No se malgasten, no se entristezcan
solo colóquense,
en el sitio donde por última
vez los regañé o aconsejé
y desde allí me corrigen o confirman
de cualquier manera yo feliz seré.

No busquen culpables, no renieguen
ni maldigan; no persigan renovada venganza
en novicios cuerpo, que nada saben de pasadas peleas.
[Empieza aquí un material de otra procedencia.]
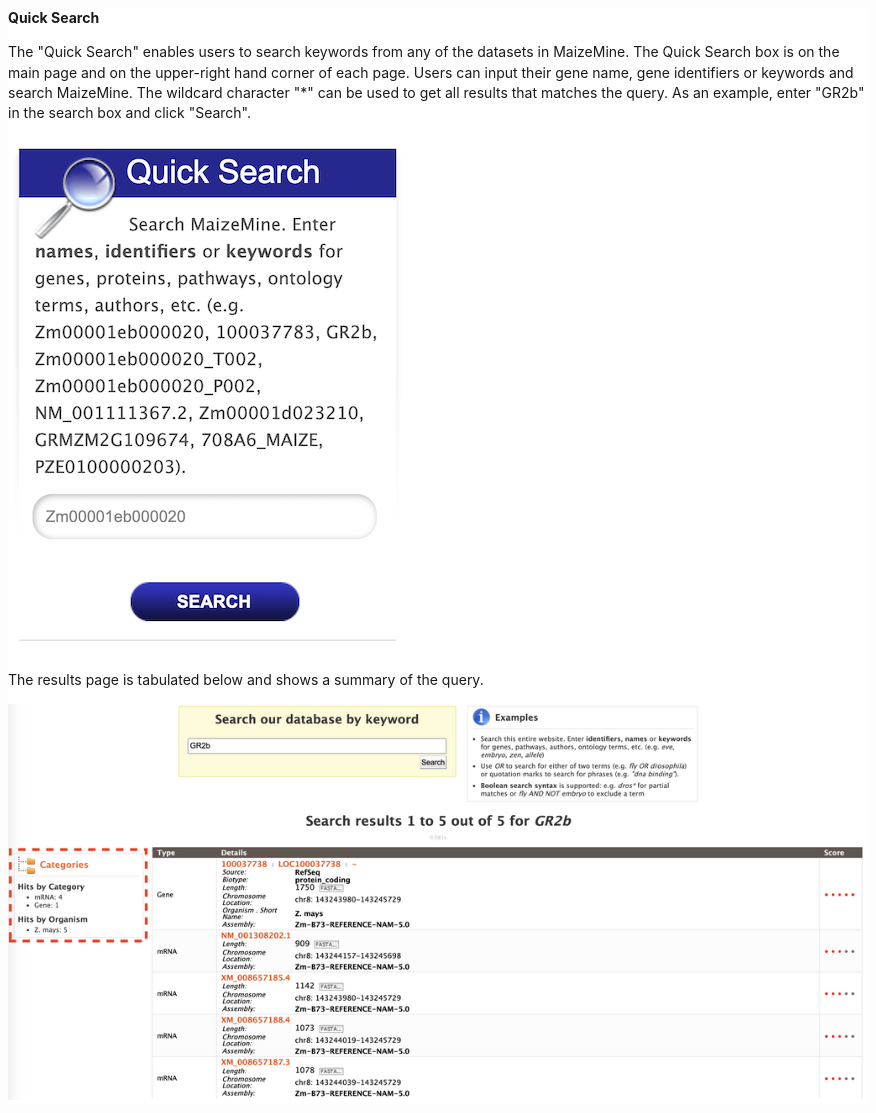 **Quick Search**

The "Quick Search" enables users to search keywords from any of the datasets in MaizeMine. The Quick Search box is on the main page and on the upper-right hand corner of each page.  Users can input their gene name, gene identifiers or keywords and search MaizeMine. The wildcard character "*" can be used to get all results that matches the query. As an example, enter "GR2b" in the search box and click "Search".

![Quick Search](./images/fig2_quick_search.png "Quick Search")

The results page is tabulated below and shows a summary of the query.

![Search Results](./images/fig3_Quick_Serach_bz1_results.png "Search Results")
Únicamente, respiren hondo en la vieja estancia,
la que los vio crecer y oyó sus pasos por vez primera.
Retornen a caminar, por nuestra antigua casa,
y admiren sus recuerdos, las lecciones en sus cuadernos,
sus fotos del liceo, sus camisas, ordenadas en sus gavetas,
mudas, esperando volver a ser lucidas,
como prendas nuevas.

Vuelvan a ser felices,
en la evocación de nuestras fiestas,
recorran, el patio y la “media agua”, construida con prisa
cuando derribamos la vieja casa montonera,
para construir, una mejor y más duradera.

Una vez más,
canten, esa vieja canción,
aquella que cantamos juntos en misa,
cuando me regalaron el domingo más alegre,
mediante la luz, que en sus voces yo oía.

Caminen con
mis nietos sobre sus hombros,
por donde una vez paseamos,
con ustedes sobre los míos,
y a modo de cuento díganles,
yo por aquí anduve con su abuelo,
el querido viejo mío.

Si acaso vuelven y no estoy,
espérenme en recodo de sus memorias,
donde les alcanzo, cabalgando en un suspiro del viento,
donde me uno a ustedes, a sus risas en coro.
Y volveremos ser familia y
haremos nuestra magia, con lágrimas en los ojos
y nuestras historias contaremos,
así como quien cuenta su más valioso tesoro.